[Catalog-sig] Rewrite PyPI for App Engine?

Noah Kantrowitz noah at coderanger.net
Fri Jun 25 09:39:21 CEST 2010


On Jun 25, 2010, at 12:21 AM, Antoine Pitrou wrote:

> Almir Karic <almir <at> almirkaric.com> writes:
>> 
>> i would like to help out with the move.
>> 
>> is anyone actually opposed to moving to GAE (either moving the current
>> code base or re-write, whichever seems more appropriate)?
> 
> As I already said, I don't think it's reasonable to do it without first getting
> the community's (and the PSF's) agreement that a vital Python infrastructure can
> be managed under a proprietary API, platform and datastore.
> 
> I would myself be strongly opposed to such a move.
> 
> (and I don't even get the point, technically, of wanting to use GAE, which seems
> to provide a crippled version of Python)
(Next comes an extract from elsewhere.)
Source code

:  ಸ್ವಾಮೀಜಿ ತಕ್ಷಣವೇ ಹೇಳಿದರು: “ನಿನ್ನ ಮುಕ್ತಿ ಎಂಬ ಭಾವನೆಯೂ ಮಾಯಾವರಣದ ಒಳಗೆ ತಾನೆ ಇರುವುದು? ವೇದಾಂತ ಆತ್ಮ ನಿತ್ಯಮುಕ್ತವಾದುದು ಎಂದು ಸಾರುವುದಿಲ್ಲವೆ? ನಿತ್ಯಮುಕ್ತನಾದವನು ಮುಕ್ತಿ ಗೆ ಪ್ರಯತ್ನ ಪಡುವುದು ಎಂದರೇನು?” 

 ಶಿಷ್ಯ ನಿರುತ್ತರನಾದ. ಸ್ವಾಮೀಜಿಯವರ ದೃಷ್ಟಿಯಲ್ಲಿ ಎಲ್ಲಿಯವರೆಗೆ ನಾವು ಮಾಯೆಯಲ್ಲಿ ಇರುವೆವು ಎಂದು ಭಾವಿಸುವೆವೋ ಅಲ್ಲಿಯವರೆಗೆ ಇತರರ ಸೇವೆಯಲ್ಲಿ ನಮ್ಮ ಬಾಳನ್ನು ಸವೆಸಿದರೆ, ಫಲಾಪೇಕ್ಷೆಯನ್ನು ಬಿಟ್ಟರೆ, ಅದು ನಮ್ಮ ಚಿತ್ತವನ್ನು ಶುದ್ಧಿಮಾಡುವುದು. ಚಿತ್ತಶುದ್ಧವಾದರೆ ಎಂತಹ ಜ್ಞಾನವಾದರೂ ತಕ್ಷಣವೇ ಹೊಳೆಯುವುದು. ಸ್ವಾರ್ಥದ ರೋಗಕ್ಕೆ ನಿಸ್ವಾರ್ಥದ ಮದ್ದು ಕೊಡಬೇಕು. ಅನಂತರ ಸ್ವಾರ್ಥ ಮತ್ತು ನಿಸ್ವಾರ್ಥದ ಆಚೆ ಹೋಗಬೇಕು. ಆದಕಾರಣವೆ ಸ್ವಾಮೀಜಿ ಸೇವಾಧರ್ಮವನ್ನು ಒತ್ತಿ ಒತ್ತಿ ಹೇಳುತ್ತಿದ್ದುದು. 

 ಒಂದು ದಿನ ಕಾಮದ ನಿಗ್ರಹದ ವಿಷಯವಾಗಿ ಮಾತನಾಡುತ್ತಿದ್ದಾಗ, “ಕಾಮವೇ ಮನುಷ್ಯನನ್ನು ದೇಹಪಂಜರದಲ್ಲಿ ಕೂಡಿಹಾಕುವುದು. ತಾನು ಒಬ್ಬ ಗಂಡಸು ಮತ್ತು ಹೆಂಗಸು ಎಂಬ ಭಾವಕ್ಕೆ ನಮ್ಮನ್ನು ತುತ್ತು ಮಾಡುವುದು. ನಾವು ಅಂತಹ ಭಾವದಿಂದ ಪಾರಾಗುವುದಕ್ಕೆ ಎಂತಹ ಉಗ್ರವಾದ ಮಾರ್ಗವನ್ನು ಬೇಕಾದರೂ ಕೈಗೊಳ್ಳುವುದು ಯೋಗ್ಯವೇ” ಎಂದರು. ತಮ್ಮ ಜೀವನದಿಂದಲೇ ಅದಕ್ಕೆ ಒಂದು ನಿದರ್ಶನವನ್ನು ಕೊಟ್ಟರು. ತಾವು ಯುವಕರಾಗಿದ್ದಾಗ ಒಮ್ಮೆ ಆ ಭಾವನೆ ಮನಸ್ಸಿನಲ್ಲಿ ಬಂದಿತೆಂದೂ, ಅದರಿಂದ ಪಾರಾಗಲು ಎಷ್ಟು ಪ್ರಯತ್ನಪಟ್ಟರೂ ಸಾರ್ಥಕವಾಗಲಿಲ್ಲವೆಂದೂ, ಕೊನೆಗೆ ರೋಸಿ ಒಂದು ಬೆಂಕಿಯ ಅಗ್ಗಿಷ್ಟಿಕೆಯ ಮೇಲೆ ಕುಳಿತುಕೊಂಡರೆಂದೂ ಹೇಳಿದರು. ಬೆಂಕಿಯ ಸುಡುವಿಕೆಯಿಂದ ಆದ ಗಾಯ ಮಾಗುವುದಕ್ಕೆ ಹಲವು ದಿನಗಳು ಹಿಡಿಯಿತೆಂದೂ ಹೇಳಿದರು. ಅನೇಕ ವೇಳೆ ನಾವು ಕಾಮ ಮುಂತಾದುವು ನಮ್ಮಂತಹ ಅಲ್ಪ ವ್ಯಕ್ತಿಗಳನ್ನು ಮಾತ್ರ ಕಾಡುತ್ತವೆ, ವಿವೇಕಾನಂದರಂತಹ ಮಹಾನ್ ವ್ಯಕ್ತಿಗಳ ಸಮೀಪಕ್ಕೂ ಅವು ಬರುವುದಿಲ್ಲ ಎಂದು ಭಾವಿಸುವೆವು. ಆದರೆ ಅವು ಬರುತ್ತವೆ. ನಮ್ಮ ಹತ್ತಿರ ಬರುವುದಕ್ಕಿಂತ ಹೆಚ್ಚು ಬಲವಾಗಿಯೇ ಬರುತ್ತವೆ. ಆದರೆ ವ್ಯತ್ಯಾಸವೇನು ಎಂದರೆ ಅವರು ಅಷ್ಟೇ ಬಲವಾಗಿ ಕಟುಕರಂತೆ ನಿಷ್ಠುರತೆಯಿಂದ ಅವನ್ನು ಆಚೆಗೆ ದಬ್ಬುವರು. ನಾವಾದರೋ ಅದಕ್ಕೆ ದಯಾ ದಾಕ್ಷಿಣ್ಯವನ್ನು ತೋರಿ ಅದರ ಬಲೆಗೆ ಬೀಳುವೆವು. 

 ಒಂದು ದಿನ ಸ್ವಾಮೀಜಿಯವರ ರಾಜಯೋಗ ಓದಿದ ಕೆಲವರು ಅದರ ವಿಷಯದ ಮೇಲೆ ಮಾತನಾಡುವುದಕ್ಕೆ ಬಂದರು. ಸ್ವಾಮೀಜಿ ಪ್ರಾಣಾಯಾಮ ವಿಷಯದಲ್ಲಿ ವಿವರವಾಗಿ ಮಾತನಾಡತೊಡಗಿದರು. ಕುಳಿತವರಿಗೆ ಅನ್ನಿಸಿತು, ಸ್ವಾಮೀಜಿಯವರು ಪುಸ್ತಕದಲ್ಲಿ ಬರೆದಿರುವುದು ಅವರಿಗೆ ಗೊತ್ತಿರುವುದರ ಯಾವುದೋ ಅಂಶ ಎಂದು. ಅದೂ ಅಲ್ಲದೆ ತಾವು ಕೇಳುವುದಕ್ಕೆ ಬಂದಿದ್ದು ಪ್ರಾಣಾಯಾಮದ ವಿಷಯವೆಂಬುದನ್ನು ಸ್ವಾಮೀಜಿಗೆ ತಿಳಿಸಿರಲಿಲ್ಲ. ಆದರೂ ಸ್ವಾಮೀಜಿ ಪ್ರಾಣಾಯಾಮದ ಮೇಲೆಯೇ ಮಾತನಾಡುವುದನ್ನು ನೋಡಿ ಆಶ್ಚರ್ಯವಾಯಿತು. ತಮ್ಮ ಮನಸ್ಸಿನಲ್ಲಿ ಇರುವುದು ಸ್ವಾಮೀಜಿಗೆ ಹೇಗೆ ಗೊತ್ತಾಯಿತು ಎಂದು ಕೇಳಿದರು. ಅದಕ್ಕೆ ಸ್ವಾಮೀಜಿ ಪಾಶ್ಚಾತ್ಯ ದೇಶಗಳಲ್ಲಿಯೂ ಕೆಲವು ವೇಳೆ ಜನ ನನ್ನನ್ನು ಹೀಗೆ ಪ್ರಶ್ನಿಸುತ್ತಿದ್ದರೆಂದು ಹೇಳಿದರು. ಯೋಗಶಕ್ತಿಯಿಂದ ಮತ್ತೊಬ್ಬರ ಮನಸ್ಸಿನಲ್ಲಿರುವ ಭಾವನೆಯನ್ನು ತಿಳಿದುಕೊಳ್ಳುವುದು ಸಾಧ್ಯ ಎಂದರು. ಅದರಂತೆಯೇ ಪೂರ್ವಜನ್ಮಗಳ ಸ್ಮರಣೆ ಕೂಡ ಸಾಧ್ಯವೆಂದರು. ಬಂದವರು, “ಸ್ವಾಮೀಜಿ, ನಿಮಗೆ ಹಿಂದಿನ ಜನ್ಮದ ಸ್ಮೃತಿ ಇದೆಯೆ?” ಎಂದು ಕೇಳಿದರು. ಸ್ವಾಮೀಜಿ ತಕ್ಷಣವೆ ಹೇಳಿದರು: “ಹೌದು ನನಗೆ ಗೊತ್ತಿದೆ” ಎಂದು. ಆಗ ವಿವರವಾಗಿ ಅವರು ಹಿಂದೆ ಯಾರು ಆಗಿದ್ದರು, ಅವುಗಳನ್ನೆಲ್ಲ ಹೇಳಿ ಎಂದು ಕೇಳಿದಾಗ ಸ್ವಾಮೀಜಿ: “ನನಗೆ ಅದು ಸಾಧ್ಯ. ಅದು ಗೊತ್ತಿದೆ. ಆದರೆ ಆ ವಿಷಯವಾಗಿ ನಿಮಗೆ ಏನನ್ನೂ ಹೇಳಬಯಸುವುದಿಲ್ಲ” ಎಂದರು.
GAE provides a professionally managed, "infinitely" scalable (or at least a heck of a lot more scalable than any other single server is likely to be, still not a substitute for mirrors), battle tested platform. There are already implementations of the GAE APIs that can be run independently, so I don't think it is quite as proprietary as you might think (though you do lose most of the benefits without having their services available, you just end up with yet another not-so-amazing web framework). I'm not saying that I think GAE is 100% the best path forward, but it certainly has a lot going for it. Also, while Google is real company and has its own business to attend to, they have almost always been an ally and partner to the Python community and would likely be willing to work with us moreso than, say, Amazon Web Services (Rackspace is also a big Python proponent though, and has cloud offerings similar to AWS). Similar arguments can be made for things like using S3/Cloudfront for content hosting, it isn't a replacement for mirroring, but it would allow the main server (or possibly a "primary mirror") to take advantage of these powerful services towards better uptime, responsiveness, management, etc. This isn't a slight against the current system, just pointing out that while we have a few volunteers taking care of the PyPI server, Google and GAE have dozens of people who keep GAE running smoothly as their full-time job.